### EXERCISE INSTRUCTIONS
Give only the number of lines in the data that include the string "excellence".

### AVAILABLE RECORDS
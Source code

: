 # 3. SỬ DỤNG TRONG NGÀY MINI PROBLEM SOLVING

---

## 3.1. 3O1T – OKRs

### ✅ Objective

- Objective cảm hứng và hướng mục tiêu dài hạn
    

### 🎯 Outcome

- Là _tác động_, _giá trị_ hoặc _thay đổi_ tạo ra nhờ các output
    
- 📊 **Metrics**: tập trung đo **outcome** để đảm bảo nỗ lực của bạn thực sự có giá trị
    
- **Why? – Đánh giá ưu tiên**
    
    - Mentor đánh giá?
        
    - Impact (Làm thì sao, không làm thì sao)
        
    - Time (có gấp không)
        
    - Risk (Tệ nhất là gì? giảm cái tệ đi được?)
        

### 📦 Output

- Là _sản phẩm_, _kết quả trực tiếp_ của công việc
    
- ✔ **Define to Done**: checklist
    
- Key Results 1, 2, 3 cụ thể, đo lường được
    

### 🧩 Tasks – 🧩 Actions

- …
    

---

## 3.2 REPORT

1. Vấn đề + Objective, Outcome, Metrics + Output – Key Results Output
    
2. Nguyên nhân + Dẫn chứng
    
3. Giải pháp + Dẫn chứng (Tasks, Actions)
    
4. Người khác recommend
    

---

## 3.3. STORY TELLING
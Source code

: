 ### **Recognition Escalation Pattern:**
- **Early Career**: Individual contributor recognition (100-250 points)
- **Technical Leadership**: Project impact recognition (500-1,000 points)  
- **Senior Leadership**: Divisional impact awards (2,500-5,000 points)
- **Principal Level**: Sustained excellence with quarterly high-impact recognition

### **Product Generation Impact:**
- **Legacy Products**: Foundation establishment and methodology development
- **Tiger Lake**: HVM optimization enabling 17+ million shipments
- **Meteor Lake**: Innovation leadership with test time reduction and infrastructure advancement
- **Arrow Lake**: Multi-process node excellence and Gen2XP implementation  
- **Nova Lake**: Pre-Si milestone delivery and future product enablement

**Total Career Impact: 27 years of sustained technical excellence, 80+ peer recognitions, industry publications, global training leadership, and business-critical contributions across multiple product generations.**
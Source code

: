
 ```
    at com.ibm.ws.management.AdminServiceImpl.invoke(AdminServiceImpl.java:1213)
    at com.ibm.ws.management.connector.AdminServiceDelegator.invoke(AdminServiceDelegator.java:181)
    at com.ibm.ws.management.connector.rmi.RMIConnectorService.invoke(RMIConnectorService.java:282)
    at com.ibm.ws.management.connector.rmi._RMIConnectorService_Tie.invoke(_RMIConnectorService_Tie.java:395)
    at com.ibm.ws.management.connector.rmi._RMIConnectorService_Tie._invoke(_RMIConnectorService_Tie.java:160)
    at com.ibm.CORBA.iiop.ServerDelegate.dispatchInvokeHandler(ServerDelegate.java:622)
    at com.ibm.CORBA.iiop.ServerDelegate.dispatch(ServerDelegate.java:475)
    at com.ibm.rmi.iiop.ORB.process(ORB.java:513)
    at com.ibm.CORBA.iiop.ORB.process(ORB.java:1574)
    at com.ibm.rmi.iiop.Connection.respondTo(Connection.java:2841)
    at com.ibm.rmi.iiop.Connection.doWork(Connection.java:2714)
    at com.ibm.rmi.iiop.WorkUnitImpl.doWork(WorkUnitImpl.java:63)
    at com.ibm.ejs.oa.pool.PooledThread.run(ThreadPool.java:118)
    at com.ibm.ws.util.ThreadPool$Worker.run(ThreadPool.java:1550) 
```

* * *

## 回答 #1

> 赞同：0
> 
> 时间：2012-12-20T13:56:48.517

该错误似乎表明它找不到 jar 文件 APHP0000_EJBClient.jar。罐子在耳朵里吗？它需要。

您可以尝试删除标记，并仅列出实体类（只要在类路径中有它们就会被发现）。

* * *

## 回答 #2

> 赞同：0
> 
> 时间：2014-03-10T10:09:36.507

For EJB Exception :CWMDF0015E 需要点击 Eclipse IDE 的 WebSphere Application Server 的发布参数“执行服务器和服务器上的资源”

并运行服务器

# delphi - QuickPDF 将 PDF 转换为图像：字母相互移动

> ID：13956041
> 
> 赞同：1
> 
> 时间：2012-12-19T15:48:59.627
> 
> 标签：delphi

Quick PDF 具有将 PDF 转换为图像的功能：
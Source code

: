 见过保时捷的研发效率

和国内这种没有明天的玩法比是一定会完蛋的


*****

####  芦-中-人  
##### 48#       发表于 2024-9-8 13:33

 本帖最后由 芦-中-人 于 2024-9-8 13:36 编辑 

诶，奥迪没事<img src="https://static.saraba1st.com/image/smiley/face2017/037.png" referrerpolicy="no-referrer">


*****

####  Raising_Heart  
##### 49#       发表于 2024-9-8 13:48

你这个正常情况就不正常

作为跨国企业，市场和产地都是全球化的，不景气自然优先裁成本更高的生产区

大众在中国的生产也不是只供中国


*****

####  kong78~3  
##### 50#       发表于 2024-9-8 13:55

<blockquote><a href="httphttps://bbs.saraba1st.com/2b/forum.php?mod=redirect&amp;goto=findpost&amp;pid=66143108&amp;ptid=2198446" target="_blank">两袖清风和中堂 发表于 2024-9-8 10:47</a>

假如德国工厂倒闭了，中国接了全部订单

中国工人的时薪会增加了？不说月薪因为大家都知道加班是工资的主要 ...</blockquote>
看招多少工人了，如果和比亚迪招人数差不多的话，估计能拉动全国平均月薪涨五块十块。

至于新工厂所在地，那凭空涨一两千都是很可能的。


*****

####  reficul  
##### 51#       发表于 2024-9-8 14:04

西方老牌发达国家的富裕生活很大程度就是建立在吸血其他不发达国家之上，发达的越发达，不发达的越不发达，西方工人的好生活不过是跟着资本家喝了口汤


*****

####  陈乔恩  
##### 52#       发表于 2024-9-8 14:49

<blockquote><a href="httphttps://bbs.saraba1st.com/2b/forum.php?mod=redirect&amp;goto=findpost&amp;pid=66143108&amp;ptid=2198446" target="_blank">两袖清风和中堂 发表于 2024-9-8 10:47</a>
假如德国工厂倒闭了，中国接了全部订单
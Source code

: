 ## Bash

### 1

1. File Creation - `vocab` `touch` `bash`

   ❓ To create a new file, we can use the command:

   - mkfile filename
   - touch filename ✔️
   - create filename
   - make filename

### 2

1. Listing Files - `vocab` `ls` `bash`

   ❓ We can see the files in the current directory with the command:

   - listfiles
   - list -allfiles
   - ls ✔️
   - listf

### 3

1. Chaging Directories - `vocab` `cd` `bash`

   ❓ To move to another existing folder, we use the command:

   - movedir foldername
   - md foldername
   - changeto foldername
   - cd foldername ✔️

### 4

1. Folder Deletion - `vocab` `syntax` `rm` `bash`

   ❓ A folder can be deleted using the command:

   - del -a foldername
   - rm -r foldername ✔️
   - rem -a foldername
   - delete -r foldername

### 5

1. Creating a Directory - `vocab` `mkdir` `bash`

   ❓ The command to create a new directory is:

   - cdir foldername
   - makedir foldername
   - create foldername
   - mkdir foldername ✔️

### SOLVED PROBLEM
3